Güzel bir cümle vardır; hayatta her “mantıklı” olan “anlamlı” değildir. İkisi de Latince “logos” kökünden gelir ancak farklı şeyler söyler. Acı kaçınılmazsa, sorumluluklar ve teknik şartlar acıyı dayatıyorsa ona bakışımızı değiştirmek gerekir. Nazi kamplarında bile ne en güçlü, kuvvetli olanlar ne de en sağlıklılar hayatta kalmıştı. Ancak hayatında yaşamak için yeterli anlamı olanlar kurtuldu. Hayatta anlam varsa “aynı hayatın kendisi gibi” acısında da tatlısında da vardır. Acı, ölüm ya da ayrılıklar hepsi hayatın bir parçasıdır. Bunlardan olanaklar ölçüsünde kaçınmak varlığımızı korur. Ne var ki bazen kaçış olanaksızdır. O zaman bakışımızı değiştirebiliriz. Kanseri yenenlerin de söylediği gibi, önce sağlam bir anlama ihtiyacımız var. Bir de acıya katlanma ve kaçış arasında gri alanlar var!

Hayatımız üzerine sorular sormak sonsuz bir uğraştır. Ancak eyleme geçmek için soruların yanıtlarını bekleyecek kadar uzun yaşamıyoruz. Yaşamın anlamını sorgulamanın yanında bir de hayatın bizi her an sorguladığını düşünüyor muyuz? Modern insanın bencilliğinin bir hâli de budur. “Yaşamın anlamı hakkında sorular sormayı bırakmamız, bunun yerine kendimizi yaşam tarafından her gün, her saat sorgulanan birileri olarak düşünmemiz gerekirdi. Nihai anlamda yaşam, sorunlara doğru çözümler bulmak ve her birey için kesintisiz olarak koyduğu görevleri yerine getirme sorumluluğunu almak anlamına gelir.” diyor Dr. Frankl. Haksız mı? Hep hayattan beklentilerimizi konuşuruz. Peki, hayat bizden ne bekliyor?

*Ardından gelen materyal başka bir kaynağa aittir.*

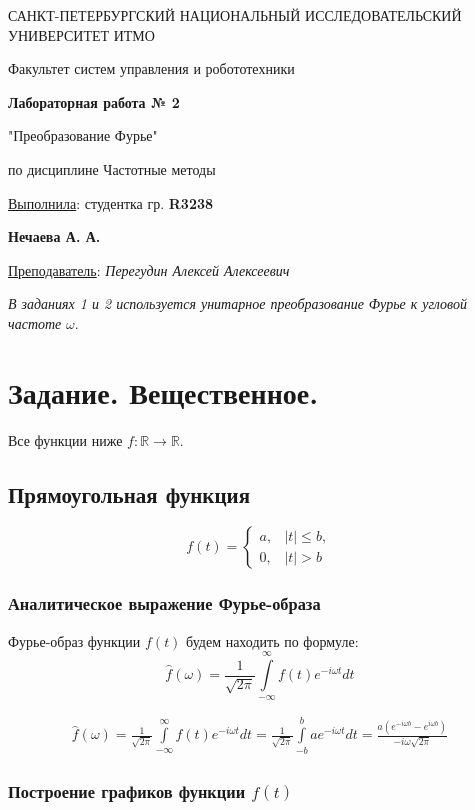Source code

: \documentclass[a5paper, 10pt]{article}
\theoremstyle{definition}
\theoremstyle{plain}
\theoremstyle{remark}
\newcommand*{\titlePage}{
	\thispagestyle{title}
	\begingroup
	\begin{center}
		\vspace*{6ex}
		
		{\small
			САНКТ-ПЕТЕРБУРГСКИЙ НАЦИОНАЛЬНЫЙ ИССЛЕДОВАТЕЛЬСКИЙ УНИВЕРСИТЕТ ИТМО	
		}
		
		\vspace*{2ex}
		
		{\normalsize
			Факультет систем управления и робототехники
		}
		
		\vspace*{15ex}
		
		{\Large \bfseries 
			Лабораторная работа № 2
		}
\vspace*{2ex}
	{\Large \bfseries 
			
"Преобразование Фурье"
		}
\vspace*{2ex}
		
		{\normalsize
			по дисциплине Частотные методы
		}

	\end{center}
	\vspace*{20ex}
	\begin{flushright}
		{\large 
			\underline{Выполнила}: студентка гр. \textbf{R3238}\\
			\begin{flushright}
				\textbf{Нечаева А. А.}\\
			\end{flushright}
		}
		
		\vspace*{5ex}
		
		{\large 
			\underline{Преподаватель}: \textit{Перегудин Алексей Алексеевич}
		}
	\end{flushright}	
	\newpage
	\setcounter{page}{1}
	\endgroup}
\begin{document}
	\titlePage
	\pagestyle{style}
\newpage
\textit{В заданиях 1 и 2 используется унитарное преобразование Фурье к угловой частоте} $\omega$.




\section{Задание. Вещественное.}
Все функции ниже $f : \mathbb{R} \to \mathbb{R}$.

\subsection{Прямоугольная функция}

\begin{equation}
f(t) =
\begin{cases}
a, & |t| \leq b,\\
0, & |t| > b
\end{cases}
\end{equation}


\subsubsection{Аналитическое выражение Фурье-образа}

Фурье-образ функции $f(t)$ будем находить по формуле:
\begin{equation}
\hat{f}(\omega) = \frac{1}{\sqrt{2 \pi}} \int \limits_{-\infty}^{\infty} f(t) e^{-i \omega t} dt
\end{equation}



\begin{multline}
\hat{f}(\omega) = \frac{1}{\sqrt{2 \pi}} \int \limits_{-\infty}^{\infty} f(t) e^{-i \omega t} dt = \frac{1}{\sqrt{2 \pi}} \int \limits_{-b}^{b} a e^{-i \omega t} dt =   \frac{a ( e^{-i \omega b} -  e^{i \omega b})}{-i\omega \sqrt{2 \pi}}
\end{multline}

\newpage
\subsubsection{Построение графиков функции $f(t)$}
\end{document}
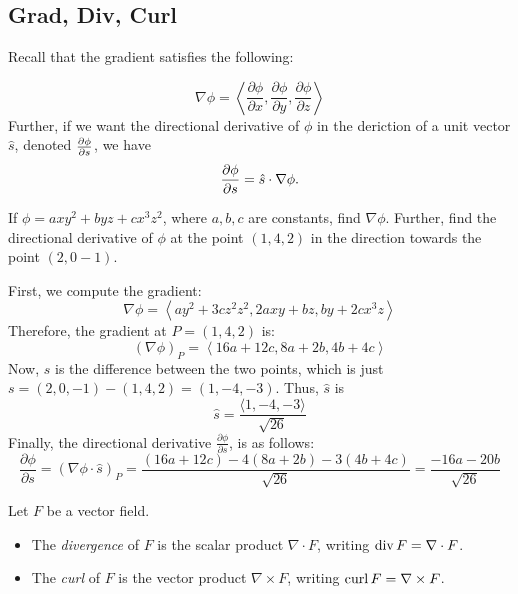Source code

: \subsection{Grad, Div, Curl}

Recall that the gradient satisfies the following:

\begin{proposition}
\[
\nabla \phi = \left\langle\frac{\partial \phi}{\partial x},
\frac{\partial \phi}{\partial y},  \frac{\partial \phi}{\partial z} \right\rangle
\]
Further, if we want the directional derivative of $\phi$ in the deriction of a
unit vector $\hat{s}$, denoted $\pfrac{\phi}{s}$, we have
\[
\pfrac{\phi}{s} = \hat{s} \cdot \nabla \phi.
\]
\end{proposition}


\begin{exercise}
    If $\phi = axy^2 + byz + cx^3z^2$, where $a,b,c$ are constants, find $\nabla \phi$. 
    Further, find the directional derivative of $\phi$ at the point $(1,4,2)$ in the 
    direction towards the point $(2,0-1)$.
\end{exercise}
\begin{solution}
    First, we compute the gradient:
    \[
    \nabla \phi = \left\langle ay^2 + 3cz^2z^2, 2axy + bz, by + 2cx^3z \right\rangle
    \]
    Therefore, the gradient at $P = (1,4,2)$ is:
    \[
    (\nabla \phi)_P = \left\langle 16a + 12c, 8a + 2b, 4b + 4c \right\rangle
    \]
    Now, $s$ is the difference between the two points, which is just
     $s = (2,0,-1) - (1,4,2) = (1,-4,-3)$. Thus, $\hat{s}$ is
    \[
    \hat{s} = \frac{\langle 1, -4 , -3\rangle}{\sqrt{26}}
    \]
    Finally, the directional derivative $\frac{\partial \phi}{\partial s}$, is as follows:
    \[
    \frac{\partial \phi}{\partial s} = (\nabla \phi \cdot \hat{s})_P = \frac{(16a + 12c) - 4(8a + 2b) - 3 (4b + 4c)}{\sqrt{26}} = \frac{-16a - 20b}{\sqrt{26}}
    \]
\end{solution}

\begin{df}
    Let $F$ be a vector field.
    \begin{itemize}
        \item The \emph{divergence} of $F$ is the scalar product 
        $\nabla \cdot F$, writing 
        $\divergence F = \nabla \cdot F$.
        \item The \emph{curl} of $F$ is the vector product 
        $\nabla \times F$, writing $\curl F = \nabla \times F$.
    \end{itemize}
\end{df}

Kendisi hayatı sorgularken hayatın veya doğanın ona yüklediği sorumluluğu görmezden gelmek ne kadar doğrudur? Anlam arayışımız, haz isteğimiz ve özgürlük tutkumuz kadar önemli bir şeyin de “sorumluluk” olduğu unutulmamalıdır. Bunları dengede tutmak ideal insanın başarısıdır.

Varlığımızla Dünyaya kattığımız anlamı da sorgulamamız gerekmez mi?

 

 

Nietzsche, acı çekmek sizi öldürmüyorsa güçlendirir! diyor. Acıdan güç devşirmek için ona yaklaşımımızı iyi belirlememiz gerekir. Aksi takdirde acı kimseyi güçlendirmez, değiştirmez.